Studi Ungkap Penyebab Hilangnya Manusia Purba Flores Homo Floresiensis

13 hours ago 3

Jakarta, CNBC Indonesia - Misteri hilangnya Homo floresiensis, spesies manusia purba yang dijuluki "hobbit" karena tubuhnya yang kecil, mulai menemukan titik terang. Studi terbaru mengungkap, kekeringan ekstrem yang melanda Pulau Flores sekitar 61.000 tahun lalu kemungkinan besar berperan besar dalam lenyapnya spesies tersebut.

Homo floresiensis diketahui hidup lebih dari satu juta tahun di Pulau Flores sebelum akhirnya punah. Namun penyebab pasti kepunahannya selama ini masih menjadi perdebatan di kalangan ilmuwan.

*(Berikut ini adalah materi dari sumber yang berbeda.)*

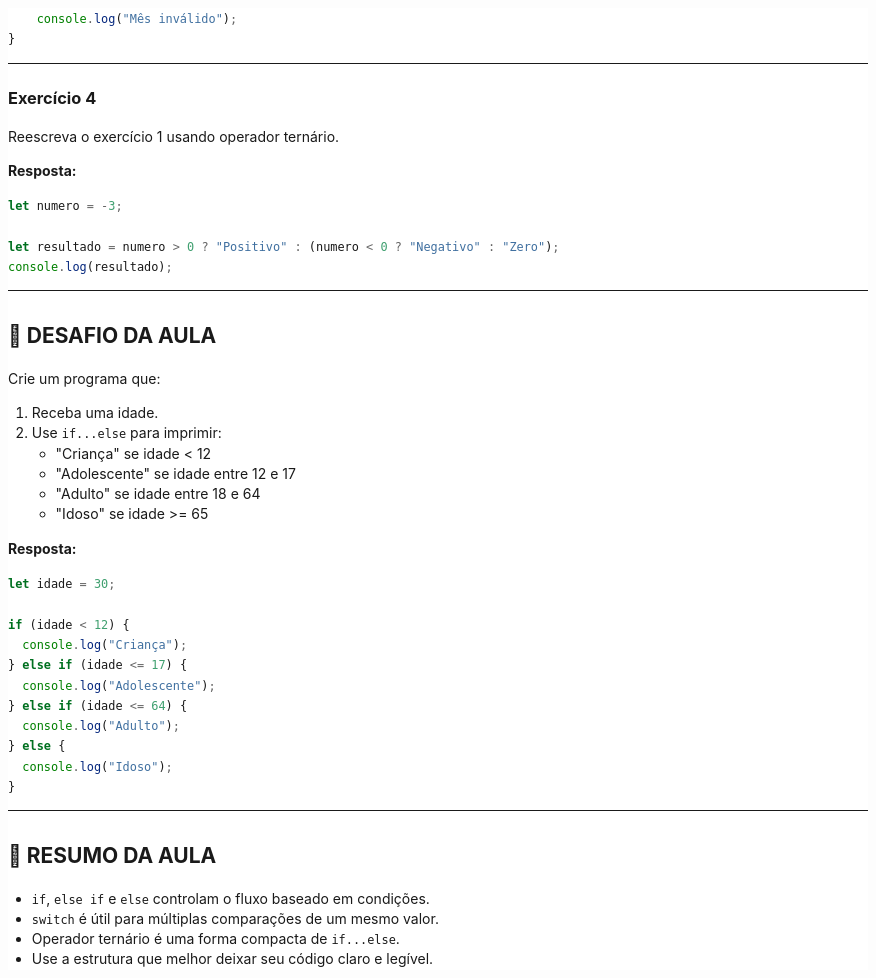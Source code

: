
 ```javascript
    console.log("Mês inválido");
}
```

---

### Exercício 4

Reescreva o exercício 1 usando operador ternário.

**Resposta:**

```javascript
let numero = -3;

let resultado = numero > 0 ? "Positivo" : (numero < 0 ? "Negativo" : "Zero");
console.log(resultado);
```

---

## 🚀 DESAFIO DA AULA

Crie um programa que:

1. Receba uma idade.
2. Use `if...else` para imprimir:
   - "Criança" se idade < 12
   - "Adolescente" se idade entre 12 e 17
   - "Adulto" se idade entre 18 e 64
   - "Idoso" se idade >= 65

**Resposta:**

```javascript
let idade = 30;

if (idade < 12) {
  console.log("Criança");
} else if (idade <= 17) {
  console.log("Adolescente");
} else if (idade <= 64) {
  console.log("Adulto");
} else {
  console.log("Idoso");
}
```

---

## 📝 RESUMO DA AULA

- `if`, `else if` e `else` controlam o fluxo baseado em condições.
- `switch` é útil para múltiplas comparações de um mesmo valor.
- Operador ternário é uma forma compacta de `if...else`.
- Use a estrutura que melhor deixar seu código claro e legível.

Dalam studi terbaru yang dipublikasikan di jurnal Communications Earth & Environment, para peneliti menyusun rekaman iklim paling rinci sejauh ini dari kawasan tempat tinggal manusia purba tersebut. Hasilnya menunjukkan adanya periode perubahan iklim drastis yang memicu krisis ekologi.

"Homo floresiensis dan salah satu mangsa utamanya, gajah kerdil Stegodon, sama-sama terdorong meninggalkan habitatnya akibat kekeringan yang berlangsung ribuan tahun," kata para peneliti dikutip dari Science Alert, Rabu (17/12/2025).

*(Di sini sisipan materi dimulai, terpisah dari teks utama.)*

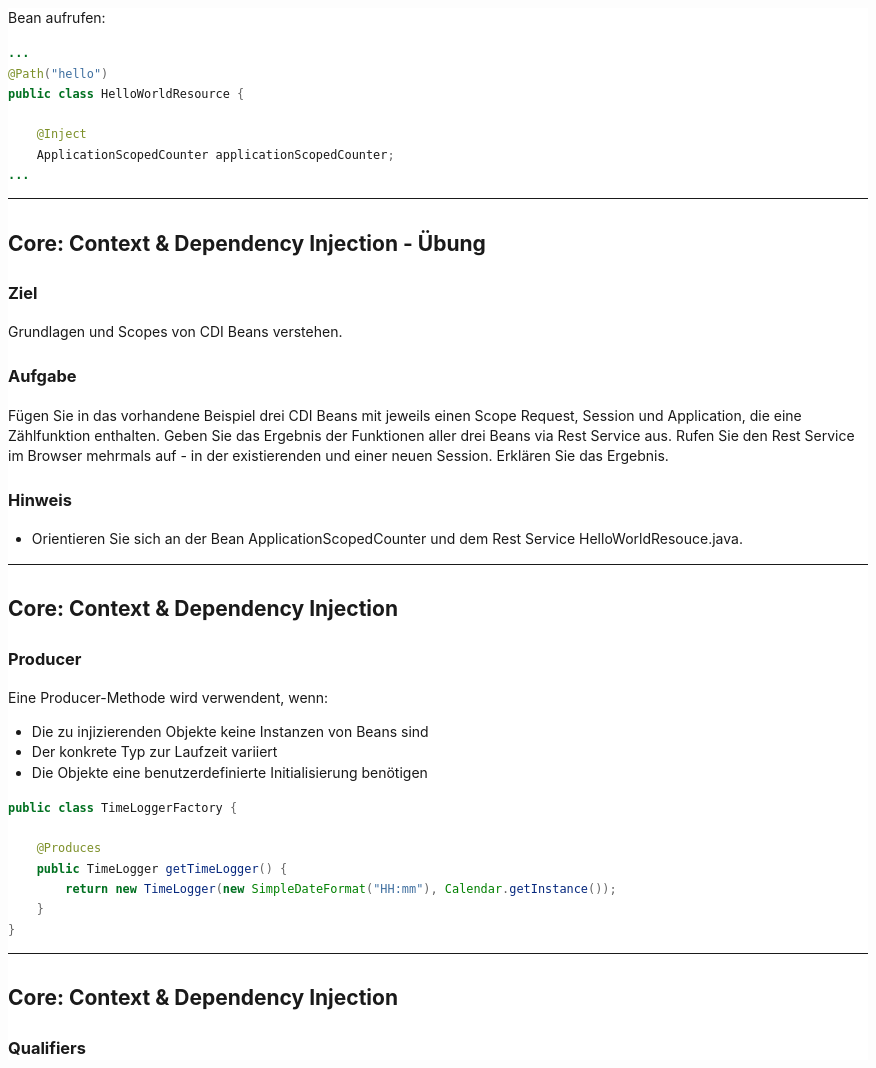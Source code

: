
 ```java
```
Bean aufrufen:
```java
...
@Path("hello")
public class HelloWorldResource {

	@Inject
	ApplicationScopedCounter applicationScopedCounter;
...
```
---
## Core: Context & Dependency Injection - Übung
### Ziel
Grundlagen und Scopes von CDI Beans verstehen.

### Aufgabe

Fügen Sie in das vorhandene Beispiel drei CDI Beans mit jeweils einen Scope Request, Session und Application, die eine Zählfunktion enthalten. Geben Sie das Ergebnis der Funktionen aller drei Beans via Rest Service aus. Rufen Sie den Rest Service im Browser mehrmals auf - in der existierenden und einer neuen Session. Erklären Sie das Ergebnis.

### Hinweis
* Orientieren Sie sich an der Bean ApplicationScopedCounter und dem Rest Service HelloWorldResouce.java.

---
## Core: Context & Dependency Injection
### Producer

Eine Producer-Methode wird verwendent, wenn:
* Die zu injizierenden Objekte keine Instanzen von Beans sind
* Der konkrete Typ zur Laufzeit variiert
* Die Objekte eine benutzerdefinierte Initialisierung benötigen

```java
public class TimeLoggerFactory {
    
    @Produces
    public TimeLogger getTimeLogger() {
        return new TimeLogger(new SimpleDateFormat("HH:mm"), Calendar.getInstance());
    }
}
```

---
## Core: Context & Dependency Injection
### Qualifiers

Kondisi ini juga membuka kemungkinan pertemuan mereka dengan manusia modern, Homo sapiens, yang mulai menyebar di wilayah Indonesia pada periode yang sama. Analisis dilakukan dengan meneliti stalagmit di Gua Liang Luar, sekitar 700 meter dari Gua Liang Bua, lokasi utama ditemukannya fosil Homo floresiensis.

Stalagmit tersebut tumbuh tepat pada periode kepunahan hobbit, dan kandungan kimianya menyimpan jejak perubahan iklim masa lalu. Berdasarkan analisis isotop oksigen dan rasio magnesium-kalsium, para peneliti menemukan tiga fase iklim utama.

Pada 91.000-76.000 tahun lalu, Flores mengalami kondisi lebih basah dibanding sekarang. Lalu pada 76.000-61.000 tahun lalu, iklim menjadi sangat musiman. Setelah itu, antara 61.000-47.000 tahun lalu, wilayah tersebut mengalami kekeringan parah, terutama pada musim panas.

"Jadi kita memiliki catatan perubahan iklim besar yang bertanggal dengan baik, tetapi bagaimana respons ekologisnya, jika ada? Kita perlu membangun garis waktu yang tepat untuk bukti fosil Homo Floresiensis di Liang Bua," kata para peneliti.

Fosil menunjukkan sekitar 90% sisa Stegodon berasal dari periode iklim yang relatif ideal. Ketika curah hujan menurun drastis, populasi gajah kerdil ikut menyusut, diikuti Homo floresiensis yang bergantung pada mereka sebagai sumber pangan utama.

Para peneliti menduga berkurangnya pasokan air tawar, termasuk dari Sungai Wae Racang yang kecil, membuat wilayah Liang Bua tak lagi layak huni. Stegodon kemungkinan berpindah, dan Homo floresiensis diduga mengikuti pergerakan mangsanya ke wilayah lain.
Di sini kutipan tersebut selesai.